Argentina, el país asimétrico

No hay que ser un economista para ver lo obvio.

Alberto Fernández cumplió un mes de mandato. Pero las medidas económicas y políticas que tomó no nos sacarán adelante. Son sólo paliativos. No recuerdo un país tan autodestructivo como Argentina, teniendo todo y a la vez no teniendo nada. Viviendo de ilusiones y con una casta política engordada que tiene como concepto el de empobrecer a quienes dicen defender.


Un filósofo chino supo escribir: "da a una persona un pescado y comerá por un día, enséñale a pescar y comerá por siempre". Argentina y su clase dirigente es el paradigma de la ineptitud o quizás sean mentirosos empedernidos que hacen su trabajo fielmente: crear populismo para ganar elecciones.

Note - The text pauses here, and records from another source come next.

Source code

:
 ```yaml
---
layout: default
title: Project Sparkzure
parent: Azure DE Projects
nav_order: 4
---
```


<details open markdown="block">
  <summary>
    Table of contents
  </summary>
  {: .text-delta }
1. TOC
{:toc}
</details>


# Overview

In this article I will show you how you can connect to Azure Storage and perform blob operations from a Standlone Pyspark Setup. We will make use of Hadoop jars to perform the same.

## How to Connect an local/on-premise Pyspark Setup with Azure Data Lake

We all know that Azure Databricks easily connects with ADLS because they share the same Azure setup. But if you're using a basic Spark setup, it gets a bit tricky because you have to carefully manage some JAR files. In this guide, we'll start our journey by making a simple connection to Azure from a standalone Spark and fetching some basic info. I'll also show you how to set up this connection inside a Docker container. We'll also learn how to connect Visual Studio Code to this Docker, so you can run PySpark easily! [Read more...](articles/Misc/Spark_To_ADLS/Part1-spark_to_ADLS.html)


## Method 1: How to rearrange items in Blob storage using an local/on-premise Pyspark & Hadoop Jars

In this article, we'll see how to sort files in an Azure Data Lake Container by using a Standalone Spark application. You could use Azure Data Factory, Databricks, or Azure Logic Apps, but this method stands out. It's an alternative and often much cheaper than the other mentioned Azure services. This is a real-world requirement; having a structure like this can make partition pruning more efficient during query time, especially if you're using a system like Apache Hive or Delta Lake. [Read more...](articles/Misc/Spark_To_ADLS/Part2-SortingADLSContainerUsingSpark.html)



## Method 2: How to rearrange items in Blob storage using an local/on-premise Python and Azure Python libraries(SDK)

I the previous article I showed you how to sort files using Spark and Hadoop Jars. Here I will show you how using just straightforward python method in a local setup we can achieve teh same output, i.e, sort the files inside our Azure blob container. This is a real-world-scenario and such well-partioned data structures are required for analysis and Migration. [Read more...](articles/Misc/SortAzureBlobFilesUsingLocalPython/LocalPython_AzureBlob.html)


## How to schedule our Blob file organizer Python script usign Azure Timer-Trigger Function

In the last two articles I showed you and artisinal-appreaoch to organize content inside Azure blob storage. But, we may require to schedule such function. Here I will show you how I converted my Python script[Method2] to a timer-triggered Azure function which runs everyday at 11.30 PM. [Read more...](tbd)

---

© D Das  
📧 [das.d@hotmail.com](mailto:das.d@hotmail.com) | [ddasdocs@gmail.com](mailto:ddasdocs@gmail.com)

Invariablemente, aquel MM era lento e inepto, sin empatia con sus ciudadanos. Técnico y demasiado obsecuente con el imperio del Norte, asfixiante e insensible. Este, AF fundamento su "solidaridad" con un predicamento de unidad ficticia que tiene un tiempo corto de expiracion.

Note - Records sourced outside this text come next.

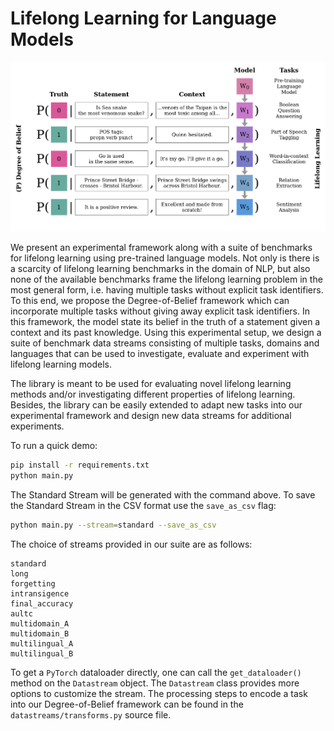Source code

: # Lifelong Learning for Language Models

![degree-of-belief](img/lifelong_learning.png "Example instantiation of Degree-of-Belief framework for general lifelong learning with pre-trained language models, demonstrating the")

We present an experimental framework 
along with a suite of benchmarks
for lifelong learning using pre-trained language models.
Not only is there is a scarcity of lifelong learning benchmarks 
in the domain of NLP,
but also none of the available benchmarks frame 
the lifelong learning problem in the most general form, 
i.e. having multiple tasks without explicit task identifiers.
To this end, we propose the Degree-of-Belief framework
which can incorporate multiple tasks without giving away explicit task identifiers.
In this framework, the model state its belief in the truth of a statement 
given a context and its past knowledge.
Using this experimental setup,
we design a suite of benchmark data streams 
consisting of multiple tasks, domains and languages
that can be used to investigate, evaluate and experiment with lifelong learning models.

The library is meant to be used for evaluating novel lifelong learning methods
and/or investigating different properties of lifelong learning.
Besides, the library can be easily extended to adapt new tasks into our experimental framework
and design new data streams for additional experiments.

To run a quick demo:
```bash
pip install -r requirements.txt
python main.py
```

The Standard Stream will be generated with the command above.
To save the Standard Stream in the CSV format use the `save_as_csv` flag:
```bash
python main.py --stream=standard --save_as_csv
```
The choice of streams provided in our suite are as follows:
```
standard
long 
forgetting 
intransigence
final_accuracy 
aultc 
multidomain_A 
multidomain_B 
multilingual_A 
multilingual_B
```
To get a `PyTorch` dataloader directly, 
one can call the `get_dataloader()` method on the `Datastream` object.
The `Datastream` class provides more options to customize the stream.
The processing steps to encode a task into our Degree-of-Belief framework
can be found in the `datastreams/transforms.py` source file.

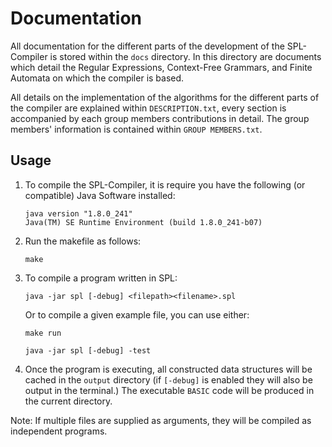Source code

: # Documentation
All documentation for the different parts of the development of the SPL-Compiler is stored within the ```docs``` directory.
In this directory are documents which detail the Regular Expressions, Context-Free Grammars, and Finite Automata on which the compiler is based.

All details on the implementation of the algorithms for the different parts of the compiler are explained within ```DESCRIPTION.txt```, every section is accompanied by each group members contributions in detail. The group members' information is contained within ```GROUP MEMBERS.txt```.

## Usage

1.  To compile the SPL-Compiler, it is require you have the following (or compatible) Java Software installed:
	```
	java version "1.8.0_241"
	Java(TM) SE Runtime Environment (build 1.8.0_241-b07)
	```
2.  Run the makefile as follows:
	```
	make
	```
3.  To compile a program written in SPL:
	```
	java -jar spl [-debug] <filepath><filename>.spl
	```
	Or to compile a given example file, you can use either:
	```
	make run
	```
	```
	java -jar spl [-debug] -test
	```
4.  Once the program is executing, all constructed data structures will be cached in the ```output``` directory (if ```[-debug]``` is enabled they will also be output in the terminal.)
	The executable ```BASIC``` code will be produced in the current directory.

Note: If multiple files are supplied as arguments, they will be compiled as independent programs.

Las asimetrias siguen existiendo y seguirán existiendo por este rumbo. Asimetrias de las que Argentina está acostumbrada, como la que marca el edificio de la Casa de Gobierno o la del edificio del Ministerio de Obras Públicas, casi en el medio de la 9 de julio.


Es un país miope, creído, desbordantemente agrandado, servil y complaciente, que no vota estadistas, vota imbéciles. Un país que no hace culto a la educación sino al facilismo, al regalo, al obsequio como despojandose del trabajo generalizado como valor, y como dignidad.